Engine is original and I don’t think it’s been apart. I have this issue where when I give anything more that 3/4 throttle it bogs and shakes losing power. Here’s what I’ve done:

Ignition: new dizzy with correct points clearance, new coil, new ballast resistor, new rc12yc plugs (replaced autolites, looked good but #8 was cracked) Timing set at 9 initial and 34 all in. Idles seems best there.

I have all the idle vacuum in the world.

New fuel pump

Holley 2280 with a fresh rebuild. It was “professionally rebuilt” by a shop before i bought it a few months ago. I rebuilt it again and it was clean as a whistle, but some of the clearances were off. I reset the accelerator pump stroke, high idle choke clearance, bowl vent, and fuel float all to 1970 318 mopar specs.

Air bleeds are 1.5 turns out, changing that doesn’t make much of a difference in rpm.

Curb idle is about 650-675 depending on temp.

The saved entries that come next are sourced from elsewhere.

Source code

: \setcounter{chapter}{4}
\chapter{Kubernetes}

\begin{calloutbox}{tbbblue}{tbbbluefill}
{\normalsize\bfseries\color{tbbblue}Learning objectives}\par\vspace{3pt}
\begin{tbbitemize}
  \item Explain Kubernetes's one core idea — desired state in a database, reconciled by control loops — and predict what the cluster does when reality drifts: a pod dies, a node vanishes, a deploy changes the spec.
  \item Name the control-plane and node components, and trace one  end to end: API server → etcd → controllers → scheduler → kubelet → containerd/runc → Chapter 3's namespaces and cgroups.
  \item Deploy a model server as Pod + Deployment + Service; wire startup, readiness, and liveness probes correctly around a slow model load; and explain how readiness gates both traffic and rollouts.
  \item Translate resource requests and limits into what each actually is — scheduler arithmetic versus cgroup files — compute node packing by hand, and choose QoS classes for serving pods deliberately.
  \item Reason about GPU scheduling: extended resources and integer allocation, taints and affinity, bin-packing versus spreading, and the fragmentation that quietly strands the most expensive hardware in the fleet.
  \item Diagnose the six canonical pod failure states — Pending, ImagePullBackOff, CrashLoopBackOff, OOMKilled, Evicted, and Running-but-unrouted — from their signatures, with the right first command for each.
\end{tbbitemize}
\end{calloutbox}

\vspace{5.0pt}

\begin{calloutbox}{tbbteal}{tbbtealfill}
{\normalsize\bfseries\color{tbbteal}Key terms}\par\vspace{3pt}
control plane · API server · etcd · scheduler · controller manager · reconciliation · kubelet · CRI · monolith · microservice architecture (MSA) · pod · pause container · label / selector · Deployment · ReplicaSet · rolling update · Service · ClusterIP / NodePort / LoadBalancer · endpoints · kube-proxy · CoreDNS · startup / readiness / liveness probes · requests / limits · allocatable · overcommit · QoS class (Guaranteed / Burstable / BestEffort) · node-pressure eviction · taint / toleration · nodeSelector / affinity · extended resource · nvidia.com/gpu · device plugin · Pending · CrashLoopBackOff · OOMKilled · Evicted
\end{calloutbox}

Yesterday after doing all this, it ran great and the WOT bog was gone. Today it’s back like the problem never left.

Any ideas guys?
 
That carb looks like it was oe for late '70's. You can get a new Carter BBD inexpensively that would be closer to what your car came with new. Bought a couple of those for customers with good results for less than $100.
 
Is there anyway the choke blade is being drawn closed when accelerating ?
Also with doing a points swap double check things with a dwell meter if you can barrow one.
Dwell should be around 28 to 32.
 
Yeah I’m not sure where the carb came from, but it’s not the later solenoid version. The choke does not close on WOT, I made sure of that after the rebuild. I do agree that it looks like ignition is still suspect, have to look for a dwell meter.

I’m eventually swapping a magnum 5.9, and plan to do an electric ignition conversion.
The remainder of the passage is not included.